Études sur le livre et politiques de la littérature
1Dans mon travail, je pars de l’histoire du livre et la fais entrer en écho avec le travail de Jean-François Hamel (2014), en m’intéressant aux rapports généraux entre les instances de diffusion des textes et leur signification politique. La rencontre entre des pratiques de savoir et leur matérialité exige des méthodologies hybrides, nous apprend Leslie Howsam dans une définition éclairante de la discipline de l’histoire du livre :
À mon avis, la contribution de notre « interdiscipline » peut être significative, si l’on se fie à ce qui s’y est accompli jusqu’ici et à ce qui s’y annonce de très prometteur. Par exemple, en matière d’élaboration des politiques, nous aurions beaucoup à dire sur des enjeux contemporains comme le libre accès, la propriété intellectuelle, la préservation textuelle des cultures minoritaires et, fondamentalement, sur la façon dont la circulation des idées contribue à leur transformation. Dans certaines universités, l’histoire du livre pourrait également participer au renouvellement des humanités en proposant aux étudiants une façon inédite d’acquérir des savoirs dont ils ont soif. (Howsam, 2016)

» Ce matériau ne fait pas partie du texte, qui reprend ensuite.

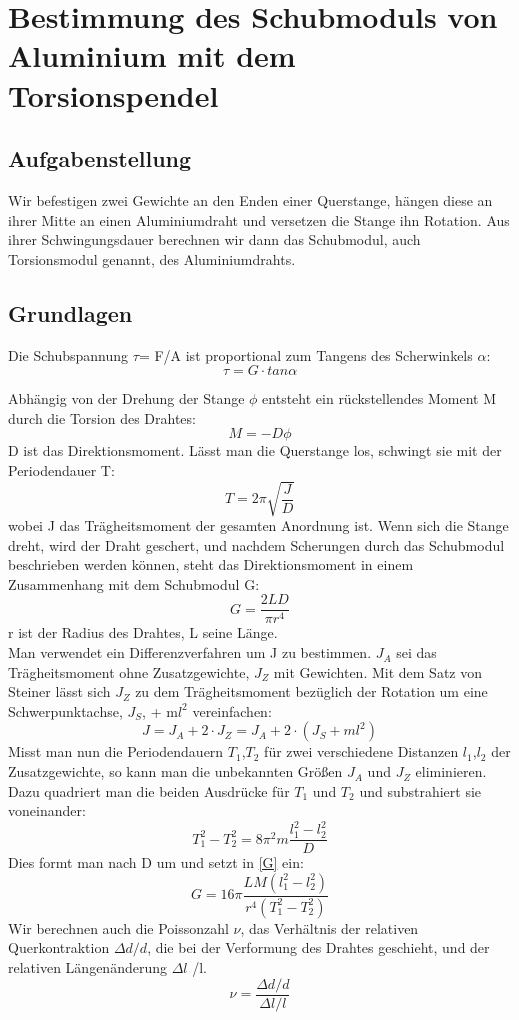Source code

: \documentclass{article}
\begin{document}
\section{Bestimmung des Schubmoduls von Aluminium mit dem Torsionspendel}
\subsection{Aufgabenstellung}
Wir befestigen zwei Gewichte an den Enden einer Querstange, hängen diese an ihrer Mitte an einen Aluminiumdraht und versetzen die Stange ihn Rotation. Aus ihrer Schwingungsdauer berechnen wir dann das Schubmodul, auch Torsionsmodul genannt, des Aluminiumdrahts.
\subsection{Grundlagen}
Die Schubspannung $\tau$= F/A ist proportional zum Tangens des Scherwinkels $\alpha$:
$$ \tau = G\cdot	tan\alpha$$

Abhängig von der Drehung der Stange $\phi$ entsteht ein rückstellendes Moment M durch die Torsion des Drahtes:
$$M=-D\phi$$
D ist das Direktionsmoment. Lässt man die Querstange los, schwingt sie mit der Periodendauer T:
$$T=2\pi \sqrt{\frac{J}{D}}$$
wobei J das Trägheitsmoment der gesamten Anordnung ist. Wenn sich die Stange dreht, wird der Draht geschert, und nachdem Scherungen durch das Schubmodul beschrieben werden können, steht das Direktionsmoment in einem Zusammenhang mit dem Schubmodul G:
\begin{equation} 
\label{G}
G = \frac{2LD}{\pi r^4}
\end{equation}
r ist der Radius des Drahtes, L seine Länge. \\
Man verwendet ein Differenzverfahren um J zu bestimmen. $J_A$ sei das Trägheitsmoment ohne Zusatzgewichte, $J_Z$ mit Gewichten. Mit dem Satz von Steiner lässt sich $J_Z$ zu dem Trägheitsmoment bezüglich der Rotation um eine Schwerpunktachse, $J_S$, + m$l^2$ vereinfachen:
\begin{equation} \label{J}
J =  J_A + 2\cdot J_Z = J_A + 2 \cdot (J_S + ml^2)
\end{equation} 
Misst man nun die Periodendauern $T_1$,$T_2$ für zwei verschiedene Distanzen $l_1$,$l_2$ der Zusatzgewichte, so kann man die unbekannten Größen $J_A$ und $J_Z$ eliminieren. Dazu quadriert man die beiden Ausdrücke für $T_1$ und $T_2$ und substrahiert sie voneinander: 
$$T_1^2-T_2^2 = 8 \pi^2m\frac{l_1^2-l_2^2}{D}$$
Dies formt man nach D um und setzt in  \ref{G} ein:
\begin{equation}
\label{Gfinal}
G=16\pi\frac{LM(l_1^2-l_2^2)}{r^4(T_1^2-T_2^2)}
\end{equation} 
Wir berechnen auch die Poissonzahl $\nu$, das Verhältnis der relativen Querkontraktion $\Delta d / d$, die bei der Verformung des Drahtes geschieht, und der relativen Längenänderung $\Delta l$ /l.
$$\nu=\frac{\Delta d / d}{\Delta l / l} $$
\end{document}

2Elle rend compte du caractère poreux des études sur le livre : les chercheurs et chercheuses œuvrant dans ce champ doivent se montrer sensibles aux différents savoirs contenus dans les livres, nécessaires à leur production et à leur diffusion, ou essentiels à la compréhension de leur inscription dans l’espace public. Howsam dit bien que la connaissance de l’histoire de l’imprimé, ses mutabilités technologiques, l’évolution du lectorat, peut facilement être abordée. L’appellation « études sur le livre » que je convoque dans cette notice se tient en tension entre une perspective strictement historique (disons archivistique) et une autre purement sociologique. Certains chercheurs vont préférer par ailleurs, de manière justifiée, la désignation « études sur l’imprimé », qui a l’avantage de mettre en relation le livre avec d’autres formes de l’imprimé : revues, magazines, fanzines, journaux de masse, presse alternative, tracts, littérature grise, etc. Toute une constellation de brillants chercheurs explorent différentes facettes des rapports entre le livre et le politique. Signalons des travaux sur les journaux jaunes (Nadon, 2021), sur les romans sentimentaux (Luneau et Warren, 2022, 2023), sur les pratiques narratives dans les reportages dans une perspective féministe (Simard-Houde, 2022), sur la sérialité (Letourneux, 2017) ; autant de recherches qui s’intéressent aux pratiques de lecture et de consommation culturelle et qui remettent en question les hiérarchies culturelles. Les travaux de Sophie Noël sur l’indépendance éditoriale et l’édition engagée (2012), de Tanguy Habrand sur l’édition indépendante en Belgique (2011) de Rachel Noorda (2016, 2019) sur l’édition indépendante aux États-Unis et sur l’état de la discipline de l’histoire du livre au XXIe siècle, de Beth Driscoll et Claire Squires (2018) sur les sociabilités littéraires en lien avec les institutions et les événements, et de manière notable, les travaux de Sherrin Frances (2020) sur l’activisme dans les bibliothèques ou de Squires et Driscoll (2018) sur le harcèlement sexuel dans l’industrie du livre, ainsi que le numéro de Mémoires du livre/Studies in Book Culture en préparation (LeRoux, Noorda, Norrick-Rühl, 2023) sur l’activisme transnational dans la culture du livre montrent une politisation des études sociologiques et historiques sur le livre.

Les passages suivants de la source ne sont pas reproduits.